On the Flink Jar job editing page, set Runtime Configuration as needed. The configuration information is as follows:
Different OBS buckets use different AK/SK authentication information. You can use the following configuration method to specify the AK/SK information based on the bucket. For details about the parameters, see Table 1.

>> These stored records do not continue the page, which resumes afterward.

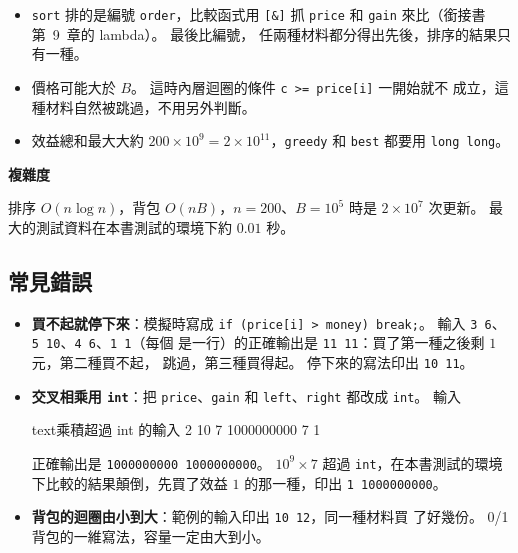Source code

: 
\begin{itemize}
\item \texttt{sort} 排的是編號 \texttt{order}，比較函式用 \texttt{[\&]} 抓
\texttt{price} 和 \texttt{gain} 來比（銜接書第~9~章的 lambda）。 最後比編號，
任兩種材料都分得出先後，排序的結果只有一種。
\item 價格可能大於 $B$。 這時內層迴圈的條件 \texttt{c >= price[i]} 一開始就不
成立，這種材料自然被跳過，不用另外判斷。
\item 效益總和最大大約 $200 \times 10^9 = 2 \times 10^{11}$，\texttt{greedy}
和 \texttt{best} 都要用 \texttt{long long}。
\end{itemize}

\textbf{複雜度}

排序 $O(n \log n)$，背包 $O(nB)$，$n = 200$、$B = 10^5$ 時是 $2 \times 10^7$
次更新。 最大的測試資料在本書測試的環境下約 $0.01$ 秒。

\subsection{常見錯誤}

\begin{itemize}
\item \textbf{買不起就停下來}：模擬時寫成 \texttt{if (price[i] > money)
break;}。 輸入 \texttt{3 6}、\texttt{5 10}、\texttt{4 6}、\texttt{1 1}（每個
是一行）的正確輸出是 \texttt{11 11}：買了第一種之後剩 $1$ 元，第二種買不起，
跳過，第三種買得起。 停下來的寫法印出 \texttt{10 11}。
\item \textbf{交叉相乘用 \texttt{int}}：把 \texttt{price}、\texttt{gain} 和
\texttt{left}、\texttt{right} 都改成 \texttt{int}。 輸入
\begin{code}{text}{乘積超過 int 的輸入}
2 10
7 1000000000
7 1
\end{code}
正確輸出是 \texttt{1000000000 1000000000}。 $10^9 \times 7$ 超過
\texttt{int}，在本書測試的環境下比較的結果顛倒，先買了效益 $1$ 的那一種，印出
\texttt{1 1000000000}。
\item \textbf{背包的迴圈由小到大}：範例的輸入印出 \texttt{10 12}，同一種材料買
了好幾份。 0/1 背包的一維寫法，容量一定由大到小。
\end{itemize}

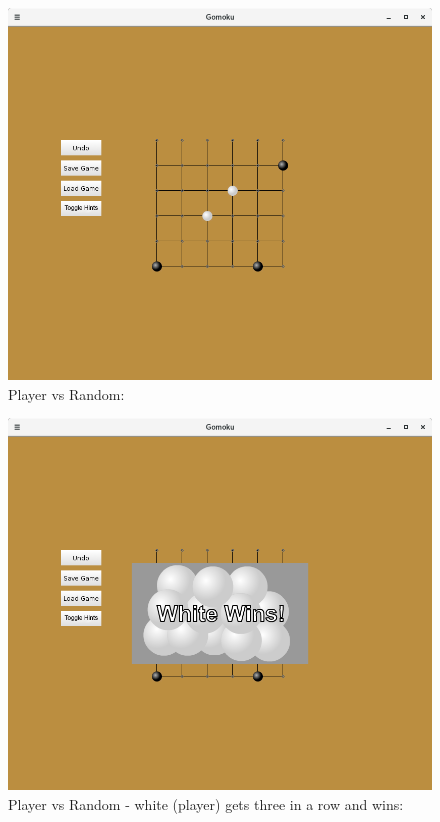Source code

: \documentclass[11]{article}
\begin{document}
\begin{figure}[h]
					\caption{Player vs Random:}				\centering
					\includegraphics[scale=0.5]{Random3.png}
\end{figure}

\begin{figure}[h]
					\caption{Player vs Random - white (player) gets three in a row and wins:}				\centering
					\includegraphics[scale=0.5]{Random4.png}
\end{figure}
\end{document}
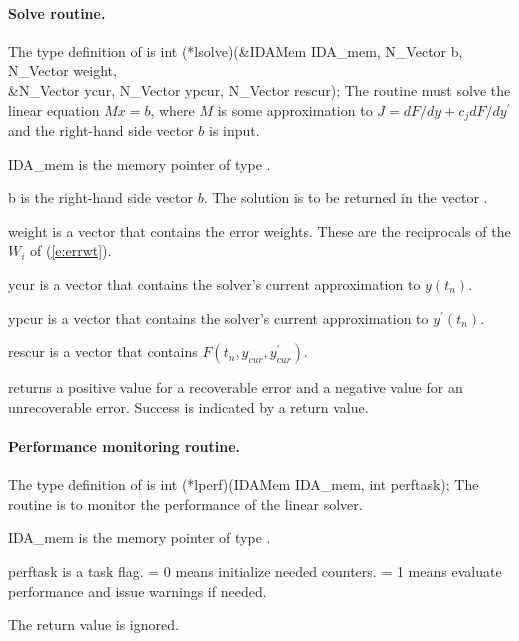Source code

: 
\paragraph{Solve routine.}
The type definition of  is
{
  int (*lsolve)(&IDAMem IDA\_mem, N\_Vector b, N\_Vector weight, \\
                &N\_Vector ycur, N\_Vector ypcur, N\_Vector rescur);  
}
{
  The routine  must solve the linear equation $M x = b$, where         
  $M$ is some approximation to $J = dF/dy + c_j dF/dy^\prime$  
  and the right-hand side vector $b$ is input. 
}
{
  \begin{args}
  \item[IDA\_mem]
    is the {\ida} memory pointer of type .
  \item[b]
    is the right-hand side vector $b$. The solution is to be    
    returned in the vector .
  \item[weight]
    is a vector that contains the error weights.
    These are the reciprocals of the $W_i$ of (\ref{e:errwt}).
  \item[ycur]
    is a vector that contains the solver's current approximation to $y(t_n)$.
  \item[ypcur]
    is a vector that contains the solver's current approximation to $y^\prime(t_n)$.
  \item[rescur]
    is a vector that contains $F(t_n,y_{cur},y_{cur}^\prime)$. 
  \end{args}
}
{
   returns a positive value    
  for a recoverable error and a negative value for an             
  unrecoverable error. Success is indicated by a  return value.
}
{}


\paragraph{Performance monitoring routine.}
The type definition of  is
{
  int (*lperf)(IDAMem IDA\_mem, int perftask);
}
{
  The routine  is to monitor the performance of the linear solver.
}
{
  \begin{args}
  \item[IDA\_mem]
    is the {\ida} memory pointer of type .
  \item[perftask]
    is a task flag.   = 0 means initialize needed counters.
     = 1 means evaluate performance and issue warnings if needed.
  \end{args}
}
{
  The  return value is ignored.
}
{}

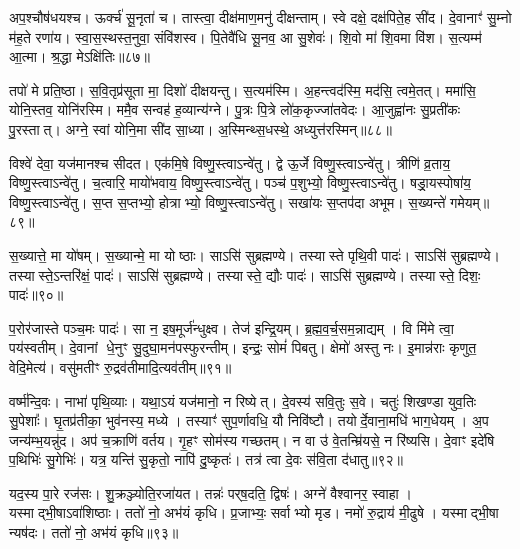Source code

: अप॒श्चौष॑धयश्च।
ऊर्क्च॑ सू॒नृता॑ च।
तास्त्वा॒ दीक्ष॑माण॒मनु॑ दीक्षन्ताम्।
स्वे दक्षे॒ दक्ष॑पिते॒ह सी॑द।
दे॒वानाꣳ॑ सु॒म्नो म॑ह॒ते रणा॑य।
स्वा॒स॒स्थस्त॒नुवा॒ संवि॑शस्व।
पि॒तेवै॑धि सू॒नव॒ आ सु॒शेवः॑।
शि॒वो मा॑ शि॒वमा वि॑श।
स॒त्यम्म॑ आ॒त्मा।
श्र॒द्धा मेऽक्षि॑तिः॥८७॥

तपो॑ मे प्रति॒ष्ठा।
स॒वि॒तृप्र॑सूता मा॒ दिशो॑ दीक्षयन्तु।
स॒त्यम॑स्मि।
अ॒हन्त्वद॑स्मि॒ मद॑सि॒ त्वमे॒तत्।
ममा॑सि॒ योनि॒स्तव॒ योनि॑रस्मि।
ममै॒व सन्वह॑ ह॒व्यान्य॑ग्ने।
पु॒त्रः पि॒त्रे लो॑क॒कृज्जा॑तवेदः।
आ॒जुह्वा॑नः सु॒प्रती॑कः पु॒रस्तात्।
अग्ने॒ स्वां योनि॒मा सी॑द सा॒ध्या।
अ॒स्मिन्थ्स॒धस्थे॒ अध्युत्त॑रस्मिन्॥८८॥

विश्वे॑ देवा॒ यज॑मानश्च सीदत।
एक॑मि॒षे विष्णु॒स्त्वा\-ऽन्वे॑तु।
द्वे ऊ॒र्जे विष्णु॒स्त्वा\-ऽन्वे॑तु।
त्रीणि॑ व्र॒ताय॒ विष्णु॒स्त्वा\-ऽन्वे॑तु।
च॒त्वारि॒ मायो॑भवाय॒ विष्णु॒स्त्वा\-ऽन्वे॑तु।
पञ्च॑ प॒शुभ्यो॒ विष्णु॒स्त्वा\-ऽन्वे॑तु।
षड्रा॒यस्पोषा॑य॒ विष्णु॒स्त्वा\-ऽन्वे॑तु।
स॒प्त स॒प्तभ्यो॒ होत्राभ्यो॒ विष्णु॒स्त्वा\-ऽन्वे॑तु।
सखा॑यः स॒प्तप॑दा अभूम।
स॒ख्यन्ते॑ गमेयम्॥८९॥

स॒ख्यात्ते॒ मा यो॑षम्।
स॒ख्यान्मे॒ मा योष्ठाः।
साऽसि॑ सुब्रह्मण्ये।
तस्यास्ते पृथि॒वी पादः॑।
साऽसि॑ सुब्रह्मण्ये।
तस्यास्ते॒\-ऽन्तरि॑क्षं॒ पादः॑।
साऽसि॑ सुब्रह्मण्ये।
तस्यास्ते॒ द्यौः पादः॑।
साऽसि॑ सुब्रह्मण्ये।
तस्यास्ते॒ दिशः॒ पादः॑॥९०॥

प॒रोर॑जास्ते पञ्च॒मः पादः॑।
सा न॒ इष॒मूर्ज॑न्धुक्ष्व।
तेज॑ इन्द्रि॒यम्।
ब्र॒ह्म॒व॒र्च॒सम॒न्नाद्यम्।
वि मि॑मे त्वा॒ पय॑स्वतीम्।
दे॒वानां धे॒नुꣳ सु॒दुघा॒मन॑पस्फुरन्तीम्।
इन्द्रः॒ सोमं॑ पिबतु।
क्षेमो॑ अस्तु नः।
इ॒मान्न॑राः कृणुत॒ वेदि॒मेत्य॑।
वसु॑मतीꣳ रु॒द्रव॑तीमादि॒त्यव॑तीम्॥९१॥

वर्ष्म॑न्दि॒वः।
नाभा॑ पृथि॒व्याः।
यथा॒ऽयं यज॑मानो॒ न रिष्येत्।
दे॒वस्य॑ सवि॒तुः स॒वे।
चतुः॑ शिखण्डा युव॒तिः सु॒पेशाः᳚।
घृ॒तप्र॑तीका॒ भुव॑नस्य॒ मध्ये।
तस्याꣳ॑ सुप॒र्णावधि॒ यौ निवि॑ष्टौ।
तयोर्दे॒वाना॒मधि॑ भाग॒धेयम्।
अ॒प जन्य॑म्भ॒यन्नु॑द।
अप॑ च॒क्राणि॑ वर्तय।
गृ॒हꣳ सोम॑स्य गच्छतम्।
न वा उ॑ वे॒तन्म्रि॑यसे॒ न रि॑ष्यसि।
दे॒वाꣳ इदे॑षि प॒थिभिः॑ सु॒गेभिः॑।
यत्र॒ यन्ति॑ सु॒कृतो॒ नापि॑ दु॒ष्कृतः॑।
तत्र॑ त्वा दे॒वः स॑वि॒ता द॑धातु॥९२॥

यद॒स्य पा॒रे रज॑सः।
शु॒क्रञ्ज्योति॒रजा॑यत।
तन्नः॑ पर्‌\mbox{}ष॒दति॒ द्विषः॑।
अग्ने॑ वैश्वानर॒ स्वाहा।
यस्माद्भी॒षा\-ऽवा॑शिष्ठाः।
ततो॑ नो॒ अभ॑यं कृधि।
प्र॒जाभ्यः॒ सर्वाभ्यो मृड।
नमो॑ रु॒द्राय॑ मी॒ढुषे।
यस्माद्भी॒षा न्यष॑दः।
ततो॑ नो॒ अभ॑यं कृधि॥९३॥

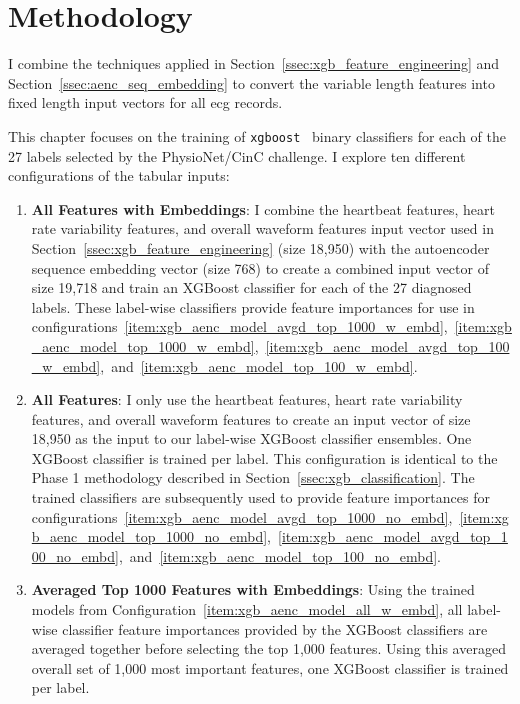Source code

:\documentclass[\main/thesis.tex]{subfiles}
\begin{document}
\section{Methodology}
\label{sec:aencxgb_methodology}

I combine the techniques applied in Section~\ref{ssec:xgb_feature_engineering} and Section~\ref{ssec:aenc_seq_embedding} to convert the variable length features into fixed length input vectors for all \gls{ecg} records.

This chapter focuses on the training of \texttt{xgboost}~\cite{chen_xgboost_2016} binary classifiers for each of the 27 labels selected by the PhysioNet/CinC challenge.
I explore ten different configurations of the tabular inputs:
\begin{enumerate}
    \item \label{item:xgb_aenc_model_all_w_embd} \textbf{All Features with Embeddings}: I combine the heartbeat features, heart rate variability features, and overall waveform features input vector used in Section~\ref{ssec:xgb_feature_engineering} (size 18,950) with the autoencoder sequence embedding vector (size 768) to create a combined input vector of size 19,718 and train an XGBoost classifier for each of the 27 diagnosed labels.
    These label-wise classifiers provide feature importances for use in configurations~\ref{item:xgb_aenc_model_avgd_top_1000_w_embd},~\ref{item:xgb_aenc_model_top_1000_w_embd},~\ref{item:xgb_aenc_model_avgd_top_100_w_embd},~and~\ref{item:xgb_aenc_model_top_100_w_embd}.
    \item \label{item:xgb_aenc_model_all_no_embd} \textbf{All Features}: I only use the heartbeat features, heart rate variability features, and overall waveform features to create an input vector of size 18,950 as the input to our label-wise XGBoost classifier ensembles. One XGBoost classifier is trained per label. This configuration is identical to the Phase 1 methodology described in Section~\ref{ssec:xgb_classification}.
    The trained classifiers are subsequently used to provide feature importances for configurations~\ref{item:xgb_aenc_model_avgd_top_1000_no_embd},~\ref{item:xgb_aenc_model_top_1000_no_embd},~\ref{item:xgb_aenc_model_avgd_top_100_no_embd},~and~\ref{item:xgb_aenc_model_top_100_no_embd}.
    \item \label{item:xgb_aenc_model_avgd_top_1000_w_embd} \textbf{Averaged Top 1000 Features with Embeddings}: Using the trained models from Configuration~\ref{item:xgb_aenc_model_all_w_embd}, all label-wise classifier feature importances provided by the XGBoost classifiers are averaged together before selecting the top 1,000 features. Using this averaged overall set of 1,000 most important features, one XGBoost classifier is trained per label.

\end{enumerate}
\end{document}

flink.hadoop.fs.obs.bucket.USER_BUCKET_NAME.dew.access.key=USER_AK_CSMS_KEY flink.hadoop.fs.obs.bucket.USER_BUCKET_NAME.dew.secret.key=USER_SK_CSMS_KEY flink.hadoop.fs.obs.security.provider=com.dli.provider.UserObsBasicCredentialProvider flink.hadoop.fs.dew.csms.secretName=CredentialName flink.hadoop.fs.dew.endpoint=ENDPOINT flink.hadoop.fs.dew.csms.version=VERSION_ID flink.hadoop.fs.dew.csms.cache.time.second=CACHE_TIME flink.dli.job.agency.name=USER_AGENCY_NAME
Parameter Description
Parameter |
Mandatory |
Default Value |
Data Type |
Description |
flink.hadoop.fs.obs.bucket.USER_BUCKET_NAME.dew.access.key |
Yes |
None |
String |
USER_BUCKET_NAME needs to be replaced with the user's OBS bucket name. The value of this parameter is the key defined by the user in the CSMS shared secret. The value corresponding to the key is the user's access key ID (AK). The user must have the permission to access the bucket on OBS. |
flink.hadoop.fs.obs.bucket.USER_BUCKET_NAME.dew.secret.key |
Yes |
None |
String |
USER_BUCKET_NAME needs to be replaced with the user's OBS bucket name. The value of this parameter is the key defined by the user in the CSMS shared secret. The value corresponding to the key is the user's secret access key (SK). The user must have the permission to access the bucket on OBS. |
flink.hadoop.fs.obs.security.provider |
Yes |
None |
String |
OBS AK/SK authentication mechanism, which uses DEW-CSMS' secret management to obtain the AK and SK for accessing OBS. The default value is com.dli.provider.UserObsBasicCredentialProvider. |
flink.hadoop.fs.dew.endpoint |
Yes |
None |
String |
Endpoint of the DEW service to be used. Configuration example: flink.hadoop.fs.dew.endpoint=kms.cn-xxxx.myhuaweicloud.com |
flink.hadoop.fs.dew.projectId |
No |
Yes |
String |
ID of the project DEW belongs to. The default value is the ID of the project where the Flink job is. |
flink.hadoop.fs.dew.csms.secretName |
Yes |
None |
String |
Name of the shared secret in DEW's secret management. Configuration example: flink.hadoop.fs.dew.csms.secretName=secretInfo |
flink.hadoop.fs.dew.csms.version |
No |
Latest version |
String |
Version number (certificate version identifier) of the shared secret in DEW's secret management. If not specified, the latest version of the shared secret is obtained by default. Configuration example: flink.hadoop.fs.dew.csms.version=v1 |
flink.hadoop.fs.dew.csms.cache.time.second |
No |
3600 |
Long |
Cache duration after the CSMS shared secret is obtained during Flink job access. The unit is second. The default value is 3600 seconds. |
flink.dli.job.agency.name |
Yes |
- |
String |
Custom agency name. |
Sample Code
This section describes how to write processed DataGen data to OBS. You need to modify the parameters in the sample Java code based on site requirements.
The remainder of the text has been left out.